Aim of the exercise
Every line in the entries where "parameters" is found should be copied.

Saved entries
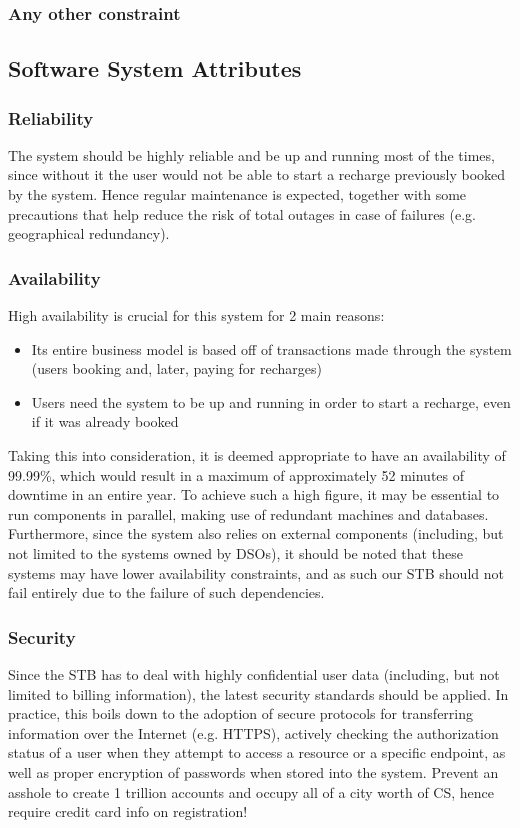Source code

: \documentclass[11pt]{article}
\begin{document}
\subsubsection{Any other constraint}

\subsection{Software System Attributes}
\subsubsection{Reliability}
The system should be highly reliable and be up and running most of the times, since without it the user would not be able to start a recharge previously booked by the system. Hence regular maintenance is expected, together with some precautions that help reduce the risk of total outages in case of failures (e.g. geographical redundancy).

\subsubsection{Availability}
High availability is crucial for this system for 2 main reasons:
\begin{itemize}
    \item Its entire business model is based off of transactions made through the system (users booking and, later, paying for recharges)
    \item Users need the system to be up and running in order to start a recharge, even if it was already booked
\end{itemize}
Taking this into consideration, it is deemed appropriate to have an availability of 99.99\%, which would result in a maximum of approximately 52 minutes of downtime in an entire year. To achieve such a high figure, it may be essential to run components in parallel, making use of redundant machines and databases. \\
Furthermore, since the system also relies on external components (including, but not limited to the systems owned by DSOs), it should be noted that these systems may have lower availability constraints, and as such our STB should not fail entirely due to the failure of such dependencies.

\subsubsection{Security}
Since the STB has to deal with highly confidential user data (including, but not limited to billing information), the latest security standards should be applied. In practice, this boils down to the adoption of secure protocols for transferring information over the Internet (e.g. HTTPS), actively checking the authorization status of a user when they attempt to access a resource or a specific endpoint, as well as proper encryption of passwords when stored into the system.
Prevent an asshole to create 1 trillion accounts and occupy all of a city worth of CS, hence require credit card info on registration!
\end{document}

* * *

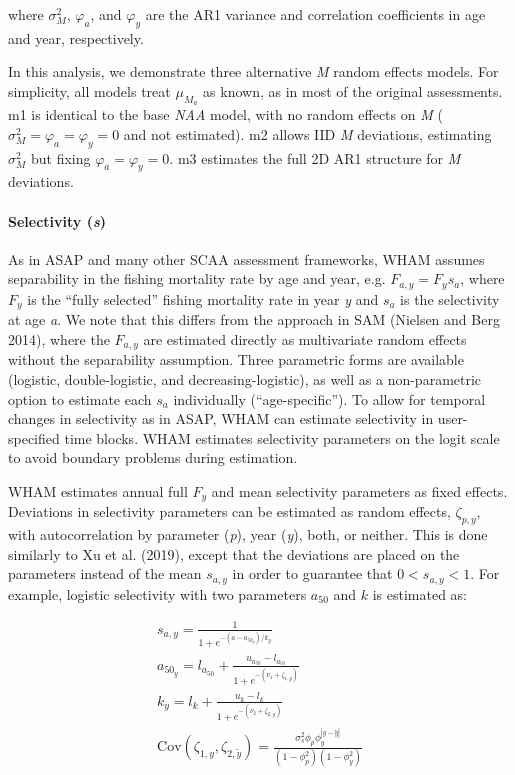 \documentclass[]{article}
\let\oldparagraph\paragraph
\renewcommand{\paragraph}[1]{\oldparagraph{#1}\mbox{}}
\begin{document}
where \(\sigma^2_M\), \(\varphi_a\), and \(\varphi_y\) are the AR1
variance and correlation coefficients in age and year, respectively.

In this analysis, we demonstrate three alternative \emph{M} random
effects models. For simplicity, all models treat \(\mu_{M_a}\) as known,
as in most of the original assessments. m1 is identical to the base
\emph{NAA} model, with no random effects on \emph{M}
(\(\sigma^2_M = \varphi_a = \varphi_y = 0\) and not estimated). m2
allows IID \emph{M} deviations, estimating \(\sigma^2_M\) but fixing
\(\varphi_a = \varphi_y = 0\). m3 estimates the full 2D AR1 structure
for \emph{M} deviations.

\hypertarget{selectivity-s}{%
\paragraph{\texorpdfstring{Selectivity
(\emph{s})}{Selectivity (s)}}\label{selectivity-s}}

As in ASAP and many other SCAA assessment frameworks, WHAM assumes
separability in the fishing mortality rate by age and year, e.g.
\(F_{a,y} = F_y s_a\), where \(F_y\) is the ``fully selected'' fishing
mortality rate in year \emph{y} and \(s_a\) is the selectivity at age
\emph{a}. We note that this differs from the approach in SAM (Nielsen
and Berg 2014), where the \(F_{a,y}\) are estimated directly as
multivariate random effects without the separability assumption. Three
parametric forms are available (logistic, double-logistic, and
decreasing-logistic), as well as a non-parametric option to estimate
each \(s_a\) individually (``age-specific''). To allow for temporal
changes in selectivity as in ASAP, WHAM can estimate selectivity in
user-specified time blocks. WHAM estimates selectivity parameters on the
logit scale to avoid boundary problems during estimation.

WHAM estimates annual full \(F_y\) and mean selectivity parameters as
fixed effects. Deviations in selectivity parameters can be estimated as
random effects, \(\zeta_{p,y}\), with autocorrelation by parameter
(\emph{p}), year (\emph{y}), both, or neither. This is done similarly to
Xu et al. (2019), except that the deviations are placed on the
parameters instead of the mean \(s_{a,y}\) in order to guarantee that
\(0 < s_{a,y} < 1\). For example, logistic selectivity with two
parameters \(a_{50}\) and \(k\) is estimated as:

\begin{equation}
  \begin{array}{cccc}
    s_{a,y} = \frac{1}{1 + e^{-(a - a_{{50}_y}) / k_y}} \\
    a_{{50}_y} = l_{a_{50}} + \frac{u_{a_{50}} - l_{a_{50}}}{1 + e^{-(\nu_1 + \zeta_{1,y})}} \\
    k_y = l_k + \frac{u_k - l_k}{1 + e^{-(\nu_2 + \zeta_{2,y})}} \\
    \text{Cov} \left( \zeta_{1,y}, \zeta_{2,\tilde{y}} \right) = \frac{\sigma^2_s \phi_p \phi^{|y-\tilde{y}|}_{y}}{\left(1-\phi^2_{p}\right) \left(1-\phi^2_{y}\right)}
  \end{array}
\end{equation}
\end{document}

Problem solution
user-specified time blocks. WHAM estimates selectivity parameters on the
WHAM estimates annual full \(F_y\) and mean selectivity parameters as
fixed effects. Deviations in selectivity parameters can be estimated as
parameters instead of the mean \(s_{a,y}\) in order to guarantee that
parameters \(a_{50}\) and \(k\) is estimated as:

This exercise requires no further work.